What's not to love, right?
Well whatever points it gains from being in a genre I absolutely love, is quickly lost by the absolutely awful "Beat me into submission with world facts instead of showing me" that exists in this book. Nearly everything is a trope. And "magic" and "tech" are used to "magic" away so many explanations of the world; it's ridiculous.
This book was written on Royal Road by an author with a juvenile sense of humor and writing style. The author has consumed too much of the litrpg slop saturating this genre, and boy, does it show.
*spoilers*
Expect big, juicy eye-rollers like the ones below every 3 minutes of the book.
- Uncaring, slow, DMV employees a la zootopia.
- School/Work/Loot Bullies every time it's convenient. Who are absolutely the stupid, crybaby versions seen in typical anime tropes.
- A military that acts like 1830's "ready aim fire" of redcoat Great Britain and runs away... from a wall protecting one of the last bastions of humanity? When they are reloading? Sorry, what?
- Guns protecting one of the last bastions of humanity designed by scientists, shutting down from military people swearing, and they have to say "I'm sorry" to make the gun work again? What?
- A post-apocalyptic alternate reality where billions die in the 1970s, and most of the world is shit, yet today they still joke about fruit ninja and Minecraft.

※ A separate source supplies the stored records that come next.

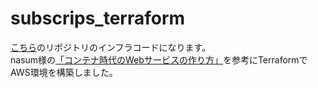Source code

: # subscrips_terraform
[こちら](https://github.com/iWonder118/SubscripsApp)のリポジトリのインフラコードになります。  
nasum様の[「コンテナ時代のWebサービスの作り方」](https://tomato360.booth.pm/items/1554723)を参考にTerraformでAWS環境を構築しました。
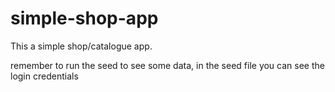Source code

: # simple-shop-app

This a simple shop/catalogue app.

remember to run the seed to see some data, in the seed file you can see the login credentials


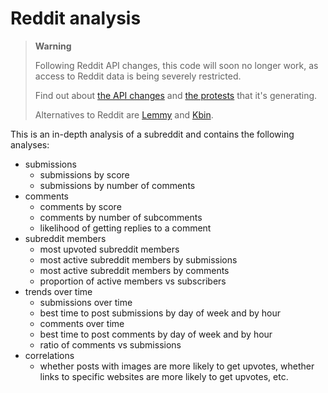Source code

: # Reddit analysis

> **Warning**
>
> Following Reddit API changes, this code will soon no longer work, as access to Reddit data is being severely restricted.
>
> Find out about [the API changes](https://en.wikipedia.org/wiki/Reddit#2023_API_changes) and [the protests](https://www.theverge.com/2023/6/5/23749188/reddit-subreddit-private-protest-api-changes-apollo-charges) that it's generating.
>
> Alternatives to Reddit are [Lemmy](https://lemmy.world/) and [Kbin](https://kbin.social/).

This is an in-depth analysis of a subreddit and contains the following analyses:
- submissions
  - submissions by score
  - submissions by number of comments
- comments
  - comments by score
  - comments by number of subcomments
  - likelihood of getting replies to a comment
- subreddit members
  - most upvoted subreddit members
  - most active subreddit members by submissions
  - most active subreddit members by comments
  - proportion of active members vs subscribers
- trends over time
  - submissions over time
  - best time to post submissions by day of week and by hour
  - comments over time
  - best time to post comments by day of week and by hour
  - ratio of comments vs submissions
- correlations
    - whether posts with images are more likely to get upvotes, whether links to specific websites are more likely to get upvotes, etc.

- Smart people have a "tinker" power for tech things and use that tinker power as a be-all and end-all Mary Sue power. I'm sorry, but the MC can use tiny nanobots to level a section of land for a lair in seconds? Design a whole Motel? Paint a Fresco? Make millions on the stock market to buy land as an 18-year-old in one of the last bastions of humanity? How immersion-breaking. I can turn a blind eye to an acceptable amount of sci-fi fudging, but the MC magicking(tinkering) away 95% of their problems in a world where thousands of other tinkers exist is... ridiculous.
Look, this book was obviously not catered to me. It was a Royalroad fiction meant to entertain casual readers who like reading modern slang and projecting themselves into a magic, tech, fantasy world that doesn't make sense.
I'm looking for something a bit more real. I WANT a character to be limited in ways that make sense for both their age and the reality(post-apocalyptic, much of humanity is dead or superhumans) they are placed in.
I want to read about a world where people act like people and not just hastily written foils to Mary Sue along the MC to greatness.
OR, just accept you are a YA satire and go all in. Stop trying too hard.
TLDR: Look, this book wasn't for me. But give it a try! Especially if you can return the credit.
It might just be the YA, shallow, power fantasy flick you want.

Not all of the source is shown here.